**What the task asks:**
Go through the records below line by line and report how many lines include "expectedDefaultColumns", giving the number only.

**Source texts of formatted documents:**
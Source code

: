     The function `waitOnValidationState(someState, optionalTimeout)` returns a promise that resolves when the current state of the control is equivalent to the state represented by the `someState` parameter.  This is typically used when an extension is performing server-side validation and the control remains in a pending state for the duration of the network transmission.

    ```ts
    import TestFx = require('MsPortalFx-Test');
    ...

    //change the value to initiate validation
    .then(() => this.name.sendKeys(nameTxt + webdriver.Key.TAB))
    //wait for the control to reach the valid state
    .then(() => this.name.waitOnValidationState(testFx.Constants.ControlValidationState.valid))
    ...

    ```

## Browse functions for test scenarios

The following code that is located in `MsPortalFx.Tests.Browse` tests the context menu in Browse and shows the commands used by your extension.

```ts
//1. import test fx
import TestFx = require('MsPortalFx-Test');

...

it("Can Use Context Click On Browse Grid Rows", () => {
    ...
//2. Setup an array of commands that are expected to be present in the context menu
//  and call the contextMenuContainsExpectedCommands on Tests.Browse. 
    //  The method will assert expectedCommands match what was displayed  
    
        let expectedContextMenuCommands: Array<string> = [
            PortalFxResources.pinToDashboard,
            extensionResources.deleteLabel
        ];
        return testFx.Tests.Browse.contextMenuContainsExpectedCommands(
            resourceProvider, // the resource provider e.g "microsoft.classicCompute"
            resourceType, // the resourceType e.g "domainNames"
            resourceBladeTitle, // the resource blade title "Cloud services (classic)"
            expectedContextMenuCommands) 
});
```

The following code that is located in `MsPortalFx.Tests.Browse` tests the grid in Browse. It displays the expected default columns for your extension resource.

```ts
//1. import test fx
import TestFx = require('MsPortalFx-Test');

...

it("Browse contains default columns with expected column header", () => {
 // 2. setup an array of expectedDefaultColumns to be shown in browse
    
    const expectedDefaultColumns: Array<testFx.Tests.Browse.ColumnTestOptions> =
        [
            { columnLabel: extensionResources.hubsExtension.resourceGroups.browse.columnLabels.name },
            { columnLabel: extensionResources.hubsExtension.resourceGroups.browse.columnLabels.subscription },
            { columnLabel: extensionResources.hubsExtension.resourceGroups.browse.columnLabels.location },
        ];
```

--

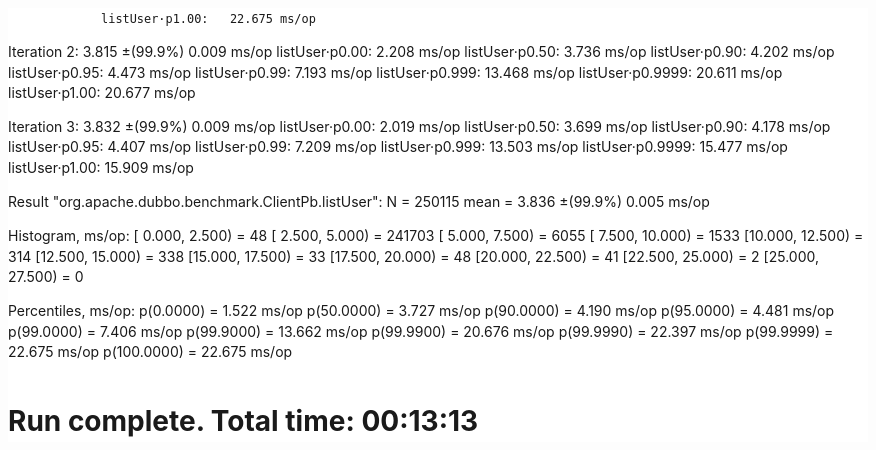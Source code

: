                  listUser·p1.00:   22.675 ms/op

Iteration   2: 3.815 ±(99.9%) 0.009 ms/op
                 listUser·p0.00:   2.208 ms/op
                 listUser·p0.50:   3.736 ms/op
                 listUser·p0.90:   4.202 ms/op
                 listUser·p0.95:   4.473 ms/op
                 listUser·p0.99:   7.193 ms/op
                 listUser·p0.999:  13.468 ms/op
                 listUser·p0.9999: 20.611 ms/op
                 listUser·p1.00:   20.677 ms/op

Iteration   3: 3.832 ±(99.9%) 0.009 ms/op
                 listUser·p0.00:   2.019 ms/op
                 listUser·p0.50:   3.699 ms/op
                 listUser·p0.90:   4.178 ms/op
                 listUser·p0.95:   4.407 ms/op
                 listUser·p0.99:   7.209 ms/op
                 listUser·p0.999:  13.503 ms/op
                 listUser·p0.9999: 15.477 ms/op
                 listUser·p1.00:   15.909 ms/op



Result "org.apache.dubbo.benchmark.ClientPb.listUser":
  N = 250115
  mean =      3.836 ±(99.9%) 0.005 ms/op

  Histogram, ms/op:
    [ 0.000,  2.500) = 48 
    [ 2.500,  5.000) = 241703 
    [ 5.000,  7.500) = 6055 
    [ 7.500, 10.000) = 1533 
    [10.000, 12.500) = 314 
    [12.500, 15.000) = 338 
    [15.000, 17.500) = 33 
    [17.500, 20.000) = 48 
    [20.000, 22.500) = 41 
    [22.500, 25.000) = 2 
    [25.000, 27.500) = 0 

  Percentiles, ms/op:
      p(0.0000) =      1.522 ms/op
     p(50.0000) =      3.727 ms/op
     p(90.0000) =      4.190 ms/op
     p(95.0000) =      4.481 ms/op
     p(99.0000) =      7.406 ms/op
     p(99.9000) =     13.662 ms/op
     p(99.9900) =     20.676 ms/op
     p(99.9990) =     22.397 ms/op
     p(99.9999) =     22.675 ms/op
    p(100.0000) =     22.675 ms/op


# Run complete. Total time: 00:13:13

**Exercise response:**
2